Я смотрел со свечкой… Мастерская была пустая, темная. Ни мебели, ни стульев. Стены голые. Полное запустение. Какое-то отчаяние пустоты… И эти мраморные чистые лица с удивительными ртами, точно жемчужины, выделявшиеся из этого хаоса…»

Максимилиан Волошин писал о маске «Женская голова». Это в чем-то загадочная маска в мраморе, созданная Голубкиной в Париже. Женщина с крупными чертами лица, большим ртом, широкими губами. Словно воплощение глубоких затаенных страстей и какой-то тайны, разгадать которую невозможно…

Наконец, Роден… Встреча с ним в этот третий, и последний, ее приезд в Париж была не единственной, о чем свидетельствует сохранившийся до наших дней рисунок неизвестного художника, на котором изображены знаменитый мастер, Голубкина и скульптор Аристид Майоль. Возле станка в мастерской стоят коренастый бородатый Роден в длинном пиджаке, Майоль, с изящными усиками, в надвинутом на лоб котелке, и Голубкина в платье, стянутом в талии пояском, с бантом на груди, опирающаяся локтем на плоскость станка.

Летом 1902 года в галерее мецената и коллекционера Амбруаза Воллара на улице Лафит в Париже состоялась первая персональная выставка работ Майоля, который многие годы посвятил декоративному искусству, изготовлению гобеленов и лишь в самом конце прошлого века обратился к скульптуре, когда ему было уже около сорока лет. В центре внимания на выставке оказалась маленькая бронзовая статуэтка «Леда» — фигурка полной грации и лукавства, кокетливой, совершенно земной девушки, будто источающей любовные чары и в то же время ускользающей от невидимых прикосновений. Выставку посетил Роден. Он с восхищением отозвался о «Леде», назвав ее шедевром современной скульптуры, и приобрел статуэтку «Ева».

В 1904 году скульптуры Майоля были допущены в парижский Салон.

Работы немолодого уже скульптора — «Стоящая обнаженная», «Девушка, присевшая на колени, с ладонями на бедрах», «Борющиеся женщины», «Лежащая девушка», «Коленопреклоненная с конической прической», «Стоящая обнаженная с руками у плеч», все эти очаровательные, здоровые и чистые женщины и девушки, с пышными, округлыми формами тел, привлекали взоры публики, нравились многим. Но вряд ли кто сознавал тогда, что эти фигуры, прославляющие женскую красоту, радость любви, означают утверждение в скульптуре нового метода и художественных принципов. В основе их — ровная, гладкая, стабильная поверхность формы, дух гармонии, спокойной уравновешенности. И в этом одно из отличий работ Майоля от искусства Родена и его последователей.

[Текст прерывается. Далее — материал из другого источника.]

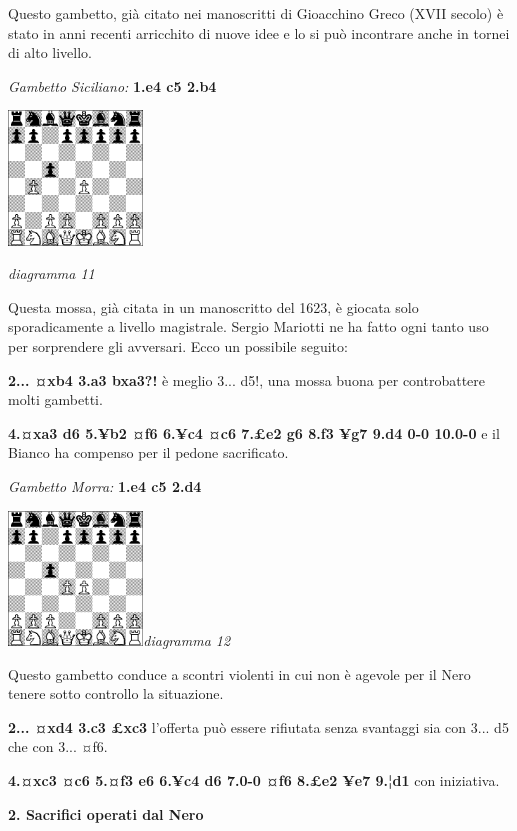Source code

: \documentclass[
]{article}
\begin{document}
Questo gambetto, già citato nei manoscritti di Gioacchino Greco (XVII
secolo) è stato in anni recenti arricchito di nuove idee e lo si può
incontrare anche in tornei di alto livello.

\emph{Gambetto Siciliano:} \textbf{1.e4 c5 2.b4}

\includegraphics[width=1.40972in,height=1.40972in]{vertopal_109f12be458a423d8f3cc838880eaea2/media/image11.png}

\emph{diagramma 11}

Questa mossa, già citata in un manoscritto del 1623, è giocata solo
sporadicamente a livello magistrale. Sergio Mariotti ne ha fatto ogni
tanto uso per sorprendere gli avversari. Ecco un possibile seguito:

\textbf{2... ¤xb4 3.a3 bxa3?!} è meglio 3... d5!, una mossa buona per
controbattere molti gambetti.

\textbf{4.¤xa3 d6 5.¥b2 ¤f6 6.¥c4 ¤c6 7.£e2 g6 8.f3 ¥g7 9.d4 0-0 10.0-0}
e il Bianco ha compenso per il pedone sacrificato.

\emph{Gambetto Morra:} \textbf{1.e4 c5 2.d4}

\includegraphics[width=1.40972in,height=1.40972in]{vertopal_109f12be458a423d8f3cc838880eaea2/media/image12.png}\emph{diagramma
12}

Questo gambetto conduce a scontri violenti in cui non è agevole per il
Nero tenere sotto controllo la situazione.

\textbf{2... ¤xd4 3.c3 £xc3} l'offerta può essere rifiutata senza
svantaggi sia con 3... d5 che con 3... ¤f6.

\textbf{4.¤xc3 ¤c6 5.¤f3 e6 6.¥c4 d6 7.0-0 ¤f6 8.£e2 ¥e7 9.¦d1} con
iniziativa.

\textbf{2. Sacrifici operati dal Nero}
\end{document}
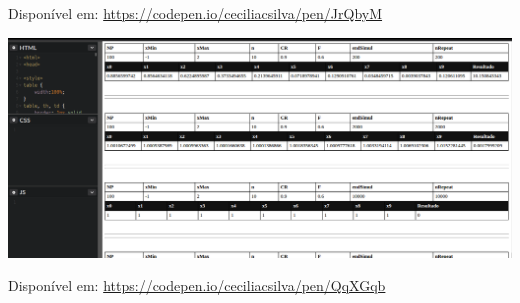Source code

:\documentclass[11pt]{article}
\begin{document}
Disponível em: \url{https://codepen.io/ceciliacsilva/pen/JrQbyM}

\includegraphics[width=.9\linewidth]{img/rosenbrock3.png}

Disponível em: \url{https://codepen.io/ceciliacsilva/pen/QqXGqb}
\end{document}

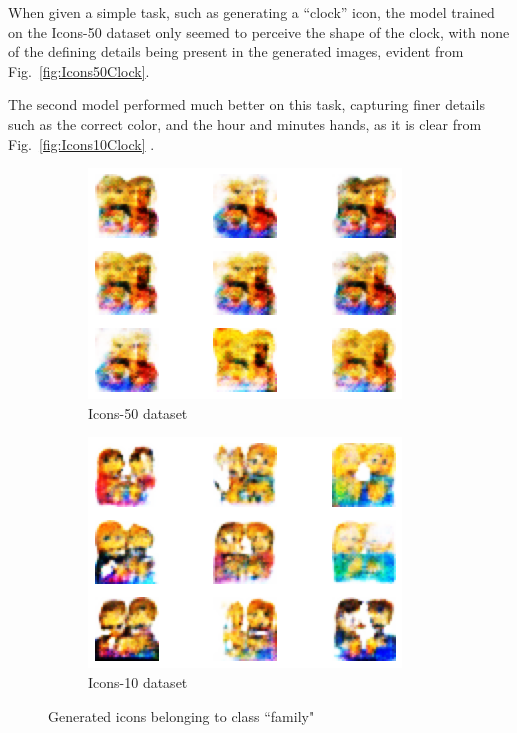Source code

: When given a simple task, such as generating a ``clock'' icon, the model trained on the Icons-50 dataset only seemed to perceive the shape of the clock, with none of the defining details being present in the generated images, evident from Fig.~\ref{fig:Icons50Clock}.

The second model performed much better on this task, capturing finer details such as the correct color, and the hour and minutes hands, as it is clear from Fig.~\ref{fig:Icons10Clock} .

\begin{figure}[htbp]
    \begin{subfigure}[h]{0.4\linewidth}
        \includegraphics[width=\linewidth]{images/gen_icons/icons50_family}
        \caption{Icons-50 dataset}
        \label{fig:Icons50Family}
    \end{subfigure}
    \hfill
    \begin{subfigure}[h]{0.4\linewidth}
        \includegraphics[width=\linewidth]{images/gen_icons/icons10_family}
        \caption{Icons-10 dataset}
        \label{fig:Icons10Family}
    \end{subfigure}
    \caption{Generated icons belonging to class ``family"}
\end{figure}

Майоль «охотился» за персонажами, стремился быть предельно достоверным и точным и нередко, выходя из дома, брал с собой кусок глппы, подобно тому, как художник берет альбом для зарисовок и набросков. Как и Голубкина, он мог вылепить портрет, например, голову девушки, по первому впечатлению, очень быстро, порой в один сеанс, при условии, конечно, если сразу распознавал в облике своей героини что-то особенное и соответствующее его излюбленному типу женской красоты.

В то лето 1904 года Голубкина весьма часто пишет сестре в Зарайск. Письма в целом бодрые. Работа по мрамору окрылила ее, вселила уверенность, надежды. Она чувствует, что не зря, не напрасно приехала в Париж. «…Я не ошиблась, что задумала делать мрамор. Он меня освободит. Я сделала хорошую «головку» уже и вполне понимаю, что он может дать. Это такой чудесный камень, ты и представить себе не можешь… Мрамор продать здесь легко, да и выходит он у меня интересно. Знаешь, я в десять раз буду сильнее, владея мрамором…» В другом письме сообщает о своих успехах: «Что такое, меня все хвалят за мрамор, что я уж боюсь, не смеются ли. Прямо все как сговорились…»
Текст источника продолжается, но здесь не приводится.